Change to student grading planned

12 April 2012

Students will no longer be awarded traditional university degrees divided into first, second and third-class honours under newly published plans.

Instead, universities will issue graduates with a detailed transcript, breaking down marks for each unit and listing the wider skills that students have mastered.

The new Higher Education Achievement Report (Hear) could show overall percentage scores and is intended to become the main method for grading all UK students by 2010.

A three-year review produced for vice-chancellors recommended that the Hear would run alongside the existing 200-year-old honours classifications in the first few years.
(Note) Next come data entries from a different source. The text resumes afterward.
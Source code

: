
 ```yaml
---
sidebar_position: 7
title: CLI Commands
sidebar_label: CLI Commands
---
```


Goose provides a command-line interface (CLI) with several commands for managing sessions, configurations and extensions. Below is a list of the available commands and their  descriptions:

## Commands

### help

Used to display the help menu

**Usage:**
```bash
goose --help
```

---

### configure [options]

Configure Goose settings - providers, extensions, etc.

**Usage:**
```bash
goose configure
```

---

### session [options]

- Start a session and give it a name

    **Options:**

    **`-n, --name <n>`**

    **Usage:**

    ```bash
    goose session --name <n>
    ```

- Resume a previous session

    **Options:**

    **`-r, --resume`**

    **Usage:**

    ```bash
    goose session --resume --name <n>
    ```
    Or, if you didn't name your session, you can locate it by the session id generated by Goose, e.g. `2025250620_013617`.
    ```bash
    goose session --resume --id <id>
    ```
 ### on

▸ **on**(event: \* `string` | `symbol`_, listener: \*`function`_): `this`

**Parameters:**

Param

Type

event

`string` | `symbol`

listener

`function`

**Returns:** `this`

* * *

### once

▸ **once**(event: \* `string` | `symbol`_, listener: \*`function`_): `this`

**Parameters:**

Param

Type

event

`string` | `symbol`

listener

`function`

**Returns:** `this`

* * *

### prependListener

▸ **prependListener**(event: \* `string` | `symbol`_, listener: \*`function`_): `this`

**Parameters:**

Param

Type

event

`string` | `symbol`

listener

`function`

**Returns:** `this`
But the aim is for the system of sorting graduates into firsts, 2:1s, 2:2s and thirds to become "obsolete" and be "replaced" with more detailed information.

Leicester University vice-chancellor Professor Bob Burgess, who led the review group, said: "The continued use of overall judgments such as upper second and lower second actively inhibits the use of wider information about students. Graduates deserve more than simply a single number to sum up their academic work when they leave university."

Prof Burgess's report condemned the widely held view that it is "essential" for students to achieve at least a 2:1 to get a good job."The obsession with the top two degree classes is unhealthy and damaging," the report said.

The proposed Hear is expected to be about two pages long. If adopted after trials over the next two years, it would contain the same core details about a student wherever they were studying in the UK.

The Burgess Report was commissioned by universities themselves, independently of the Government. The decision on whether to move down the route proposed by the report lies with individual universities.

Higher Education Minister Bill Rammell backed the planned new Hear document but warned he did not want degree classifications to disappear. He said: "I wish to be clear that I believe progress can best be made by building on the current system, and certainly not by replacing degree classifications."